Electric vehicles and the automotive industry

Some accuse the major automakers of trying to postpone or prevent the mass production of electric cars. These critics allege that this stems from their being heavily financially invested in today's dominant power technology, the internal combustion engine. At one time during emissions reductions regulations GM produced over 1,100 of their EV1 models, 800 of which were made available through 3-year leases. Upon the expiration of EV1 leases, GM crushed them. The reason for the crushing is not clear, but has variously been attributed to (1) the auto industry's successful challenge to California law requiring zero emission vehicles or (2) a federal regulation requiring GM to produce and maintain spare parts for the few thousands EV1s. A [web site] tracks crushing of other electric vehicles. A movie on the subject was made in 2005-2006, entitled Who Killed the Electric Car? was released theatrically by Sony Pictures Classics in 2006. The film explores the roles of automobile makers, oil industry, the US government, batteries, hydrogen vehicles, and consumers, and each of their roles in limiting the deployment and adoption of this technology.

The Benefits of Electric Vehicles

Electric vehicles have many benefits. One of these benefits is that owners of these cars will be avoiding the rising costs of gasoline. Instead they will be paying less by paying only for the electricity they need to recharge their batteries. Even though the power output and lifespan of batteries is not a great amount at this point, research is being done to boost the numbers of both of these things.

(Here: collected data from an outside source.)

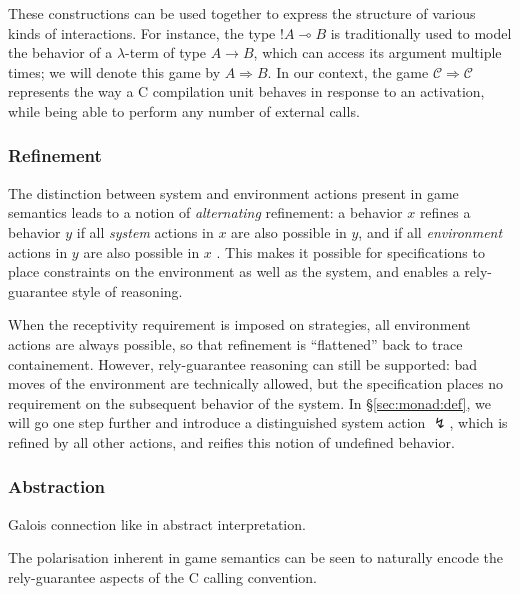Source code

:\documentclass[acmsmall,timestamp,review]{acmart}
\begin{document}
These constructions can be used together
to express the structure of various kinds of interactions.
For instance,
the type $!A \multimap B$ is traditionally used
to model the behavior of a $\lambda$-term of type $A \rightarrow B$,
which can access its argument multiple times;
we will denote this game by $A \Rightarrow B$.
In our context,
the game $\mathcal{C} \Rightarrow \mathcal{C}$
represents the way a C compilation unit behaves in response to
an activation,
while being able to perform any number of external calls.


\subsubsection{Refinement} %

The distinction between system and environment actions
present in game semantics
leads to a notion of \emph{alternating} refinement:
a behavior $x$ refines a behavior $y$ if
all \emph{system} actions in $x$ are also possible in $y$, and if
all \emph{environment} actions in $y$ are also possible in $x$
\cite{altref,alfaro}.
This makes it possible for specifications to
place constraints on the environment as well as the system,
and enables a rely-guarantee style of reasoning.

When the receptivity requirement is imposed on strategies,
all environment actions are always possible,
so that refinement is ``flattened'' back to trace containement.
However,
rely-guarantee reasoning can still be supported:
bad moves of the environment are technically allowed,
but the specification places no requirement on
the subsequent behavior of the system.
In \S\ref{sec:monad:def},
we will go one step further and introduce a distinguished
system action $\lightning$,
which is refined by all other actions,
and reifies this notion of undefined behavior.


\subsubsection{Abstraction} %

Galois connection like in abstract interpretation.

The polarisation inherent in game semantics
can be seen to naturally encode the rely-guarantee aspects
of the C calling convention.


\end{document}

Furthermore, since the energy used by electric vehicles is generated at stationary sources, there is far more potential for the use of renewable energy for transportation. Electricity generated from wind, solar, and biomass energy could be used directly to power vehicles. This would be far more efficient than using energy converting biomass into ethanol, transporting it by tanker truck, and then burning it within an internal combustion engine.